- Problem details -
Find and return every line of the data that contains the word "spiders".

- Source material -
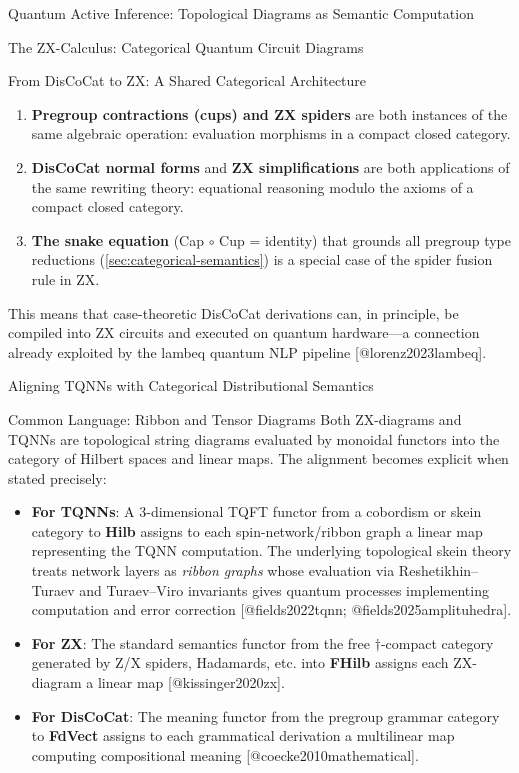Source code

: \documentclass[
  ignorenonframetext,
]{beamer}
\providecommand{\tightlist}{%
  \setlength{\itemsep}{0pt}\setlength{\parskip}{0pt}}
\begin{document}
\begin{frame}{Quantum Active Inference: Topological Diagrams as Semantic
Computation}
\begin{block}{The ZX-Calculus: Categorical Quantum Circuit Diagrams}
\begin{block}{From DisCoCat to ZX: A Shared Categorical Architecture}
\begin{enumerate}
\tightlist
\item
  \textbf{Pregroup contractions (cups) and ZX spiders} are both
  instances of the same algebraic operation: evaluation morphisms in a
  compact closed category.
\item
  \textbf{DisCoCat normal forms} and \textbf{ZX simplifications} are
  both applications of the same rewriting theory: equational reasoning
  modulo the axioms of a compact closed category.
\item
  \textbf{The snake equation} (Cap \(\circ\) Cup = identity) that
  grounds all pregroup type reductions
  (\autoref{sec:categorical-semantics}) is a special case of the spider
  fusion rule in ZX.
\end{enumerate}

This means that case-theoretic DisCoCat derivations can, in principle,
be compiled into ZX circuits and executed on quantum hardware---a
connection already exploited by the lambeq quantum NLP pipeline
{[}@lorenz2023lambeq{]}.
\end{block}
\end{block}

\begin{block}{Aligning TQNNs with Categorical Distributional Semantics}
\protect{}\label{aligning-tqnns-with-categorical-distributional-semantics}
\begin{block}{Common Language: Ribbon and Tensor Diagrams}
\protect{}\label{common-language-ribbon-and-tensor-diagrams}
Both ZX-diagrams and TQNNs are topological string diagrams evaluated by
monoidal functors into the category of Hilbert spaces and linear maps.
The alignment becomes explicit when stated precisely:

\begin{itemize}
\tightlist
\item
  \textbf{For TQNNs}: A 3-dimensional TQFT functor from a cobordism or
  skein category to \textbf{Hilb} assigns to each spin-network/ribbon
  graph a linear map representing the TQNN computation. The underlying
  topological skein theory treats network layers as \emph{ribbon graphs}
  whose evaluation via Reshetikhin--Turaev and Turaev--Viro invariants
  gives quantum processes implementing computation and error correction
  {[}@fields2022tqnn; @fields2025amplituhedra{]}.
\item
  \textbf{For ZX}: The standard semantics functor from the free
  \(\dagger\)-compact category generated by Z/X spiders, Hadamards, etc.
  into \textbf{FHilb} assigns each ZX-diagram a linear map
  {[}@kissinger2020zx{]}.
\item
  \textbf{For DisCoCat}: The meaning functor from the pregroup grammar
  category to \textbf{FdVect} assigns to each grammatical derivation a
  multilinear map computing compositional meaning
  {[}@coecke2010mathematical{]}.
\end{itemize}


\end{block}
\end{block}
\end{frame}
\end{document}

- Response to the exercise -
  \textbf{Pregroup contractions (cups) and ZX spiders} are both
  \(\dagger\)-compact category generated by Z/X spiders, Hadamards, etc.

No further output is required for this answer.